Chapitre III


Une minute s'écoula. Pauline lança un regard insistant à Mme Dufour, qui finit par déclarer :

"Vos parents viennent de succomber à leurs blessures. Un accident de la route les a frappés ce matin, les médecins n'ont rien pu faire. Je suis désolée."

Pauline ne cilla pas. C'était comme si elle n'avait rien entendu, hormis ses yeux bleus qui s'étaient assombris, et son regard fou, glacé vers le bord du bureau.

On aurait cru à une statue de marbre, pâle, froide. La vie semblait avoir déserté son corps.

Mme Dufour ravala son impuissance et décida de laisser quelques instants à la jeune fille pour se ressaisir et quitta le bureau silencieusement, refermant doucement la porte derrière elle comme pour ne pas troubler la transe d'un chaman. Elle avait le temps de continuer cette conversation.
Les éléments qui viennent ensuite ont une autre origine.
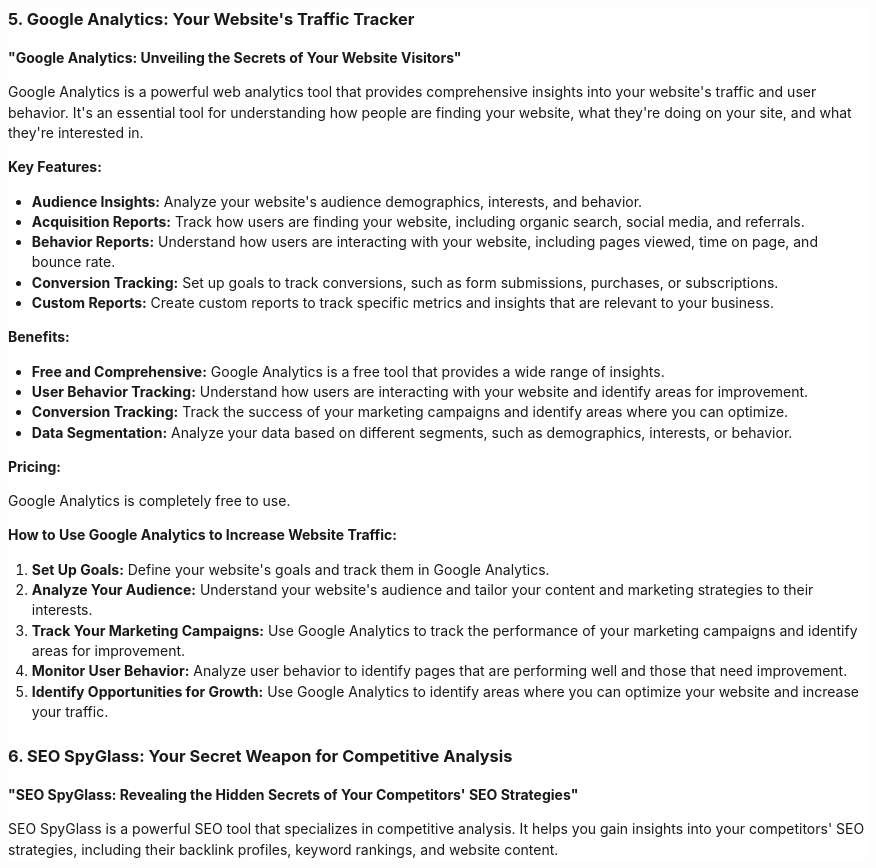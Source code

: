 ### 5. **Google Analytics: Your Website's Traffic Tracker**

**"Google Analytics: Unveiling the Secrets of Your Website Visitors"**

Google Analytics is a powerful web analytics tool that provides comprehensive insights into your website's traffic and user behavior.  It's an essential tool for understanding how people are finding your website, what they're doing on your site, and what they're interested in.

**Key Features:**

* **Audience Insights:** Analyze your website's audience demographics, interests, and behavior.
* **Acquisition Reports:** Track how users are finding your website, including organic search, social media, and referrals.
* **Behavior Reports:** Understand how users are interacting with your website, including pages viewed, time on page, and bounce rate.
* **Conversion Tracking:** Set up goals to track conversions, such as form submissions, purchases, or subscriptions.
* **Custom Reports:** Create custom reports to track specific metrics and insights that are relevant to your business.

**Benefits:**

* **Free and Comprehensive:** Google Analytics is a free tool that provides a wide range of insights.
* **User Behavior Tracking:**  Understand how users are interacting with your website and identify areas for improvement.
* **Conversion Tracking:**  Track the success of your marketing campaigns and identify areas where you can optimize.
* **Data Segmentation:**  Analyze your data based on different segments, such as demographics, interests, or behavior.

**Pricing:**

Google Analytics is completely free to use.

**How to Use Google Analytics to Increase Website Traffic:**

1. **Set Up Goals:** Define your website's goals and track them in Google Analytics.
2. **Analyze Your Audience:**  Understand your website's audience and tailor your content and marketing strategies to their interests.
3. **Track Your Marketing Campaigns:**  Use Google Analytics to track the performance of your marketing campaigns and identify areas for improvement.
4. **Monitor User Behavior:** Analyze user behavior to identify pages that are performing well and those that need improvement.
5. **Identify Opportunities for Growth:** Use Google Analytics to identify areas where you can optimize your website and increase your traffic.

### 6. **SEO SpyGlass: Your Secret Weapon for Competitive Analysis**

**"SEO SpyGlass:  Revealing the Hidden Secrets of Your Competitors' SEO Strategies"**

SEO SpyGlass is a powerful SEO tool that specializes in competitive analysis.  It helps you gain insights into your competitors' SEO strategies, including their backlink profiles, keyword rankings, and website content.
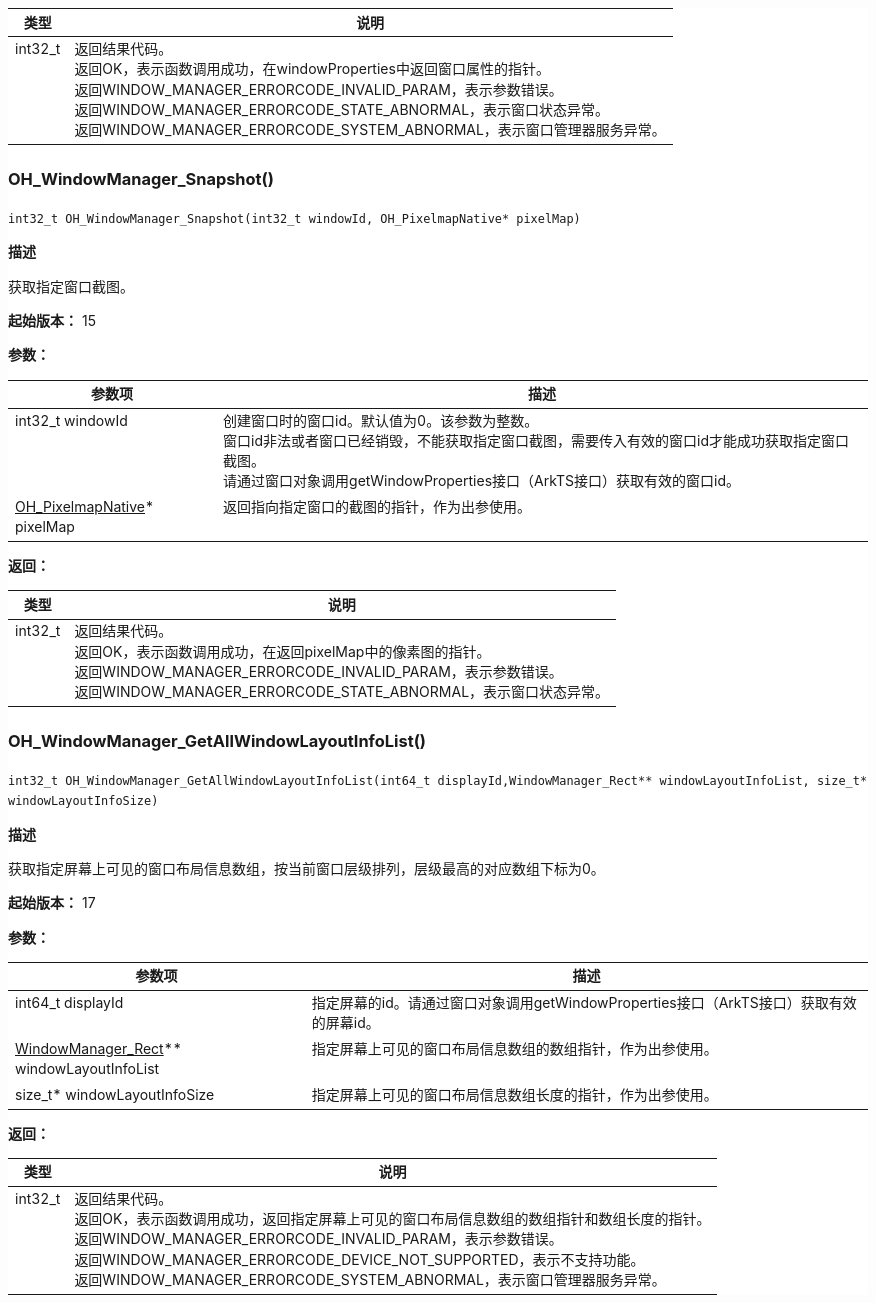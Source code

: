 | 类型 | 说明 |
| -- | -- |
| int32_t | 返回结果代码。<br> 返回OK，表示函数调用成功，在windowProperties中返回窗口属性的指针。<br> 返回WINDOW_MANAGER_ERRORCODE_INVALID_PARAM，表示参数错误。<br> 返回WINDOW_MANAGER_ERRORCODE_STATE_ABNORMAL，表示窗口状态异常。<br> 返回WINDOW_MANAGER_ERRORCODE_SYSTEM_ABNORMAL，表示窗口管理器服务异常。 |

### OH_WindowManager_Snapshot()

```
int32_t OH_WindowManager_Snapshot(int32_t windowId, OH_PixelmapNative* pixelMap)
```

**描述**

获取指定窗口截图。

**起始版本：** 15


**参数：**

| 参数项 | 描述 |
| -- | -- |
| int32_t windowId | 创建窗口时的窗口id。默认值为0。该参数为整数。<br>窗口id非法或者窗口已经销毁，不能获取指定窗口截图，需要传入有效的窗口id才能成功获取指定窗口截图。<br>请通过窗口对象调用getWindowProperties接口（ArkTS接口）获取有效的窗口id。 |
| [OH_PixelmapNative](capi-struct.md)* pixelMap | 返回指向指定窗口的截图的指针，作为出参使用。 |

**返回：**

| 类型 | 说明 |
| -- | -- |
| int32_t | 返回结果代码。<br> 返回OK，表示函数调用成功，在返回pixelMap中的像素图的指针。<br> 返回WINDOW_MANAGER_ERRORCODE_INVALID_PARAM，表示参数错误。<br> 返回WINDOW_MANAGER_ERRORCODE_STATE_ABNORMAL，表示窗口状态异常。 |

### OH_WindowManager_GetAllWindowLayoutInfoList()

```
int32_t OH_WindowManager_GetAllWindowLayoutInfoList(int64_t displayId,WindowManager_Rect** windowLayoutInfoList, size_t* windowLayoutInfoSize)
```

**描述**

获取指定屏幕上可见的窗口布局信息数组，按当前窗口层级排列，层级最高的对应数组下标为0。

**起始版本：** 17


**参数：**

| 参数项 | 描述 |
| -- | -- |
| int64_t displayId | 指定屏幕的id。请通过窗口对象调用getWindowProperties接口（ArkTS接口）获取有效的屏幕id。 |
| [WindowManager_Rect](capi-windowmanager-rect.md)** windowLayoutInfoList | 指定屏幕上可见的窗口布局信息数组的数组指针，作为出参使用。 |
| size_t* windowLayoutInfoSize | 指定屏幕上可见的窗口布局信息数组长度的指针，作为出参使用。 |

**返回：**

| 类型 | 说明 |
| -- | -- |
| int32_t | 返回结果代码。<br> 返回OK，表示函数调用成功，返回指定屏幕上可见的窗口布局信息数组的数组指针和数组长度的指针。<br> 返回WINDOW_MANAGER_ERRORCODE_INVALID_PARAM，表示参数错误。<br> 返回WINDOW_MANAGER_ERRORCODE_DEVICE_NOT_SUPPORTED，表示不支持功能。<br> 返回WINDOW_MANAGER_ERRORCODE_SYSTEM_ABNORMAL，表示窗口管理器服务异常。 |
Pauline resta dans cette déconcertante attitude un quart d'heure durant. Enfin, elle bougea, fixa son regard sur ses doigts et se demanda par quel étrange phénomène elle était devenue si pâle. Appuyant ses mains sur ses cuisses, elle se leva et se dirigea vers la fenêtre du bureau. Elle regarda la ville qui s'étendait sous ses yeux ; les pavillons, l'église, le gymnase, la gare, les arbres. Tout Saint Julien s'étirait pour toucher un ciel d'un bleu presque canard, sans nuages, que seules tâchaient quelques sombres silhouettes d'oiseaux. Elle ne put réprimer un sourire amer ; elle aurait voulu hurler au loin sa détresse, arracher le papier trop parfait de ce ciel estival, arrêter le monde à sa douleur. Tout semblait impavide, comme si rien n'avait eu conscience de la perte de deux adultes responsables dans la force de l'âge. De bonnes personnes, le destin n'avait-il aucune conscience ?

Elle ne ressentait rien. A peine un grand vide, glacial, qui enflait dans son abdomen et rendait toutes ses pensées froides, sans limites, sans âme. Elle croisa les bras sur sa poitrine et fit les cents pas.

Chaque pas la rapprochait de l'évidence : elle avait besoin de se venger de quelque chose. Elle retourna près de la fenêtre. Une larme perla sur sa joue et alla tacher sa chemise blanche au niveau de son cœur. La dernière, décida-t-elle.

Des souvenirs défilent devant elle ; elle a cinq ans et a chuté de son vélo. Elle pleure, pourtant elle n'a pas mal ; c'est sa peur qui l'a emportée dans un torrent de larmes, et trop fière pour l'admettre, elle continue de pleurer, feignant plus ou moins la douleur. Son père la console, lui redonne courage, et elle remonte sur son vélo. Le soir même, elle arpenterait son quartier sur deux roues, fière comme elle ne l'avait jamais été. 

Elle revoit toute son enfance, ses parents, leurs sourires, leurs voix si douces et réconfortantes.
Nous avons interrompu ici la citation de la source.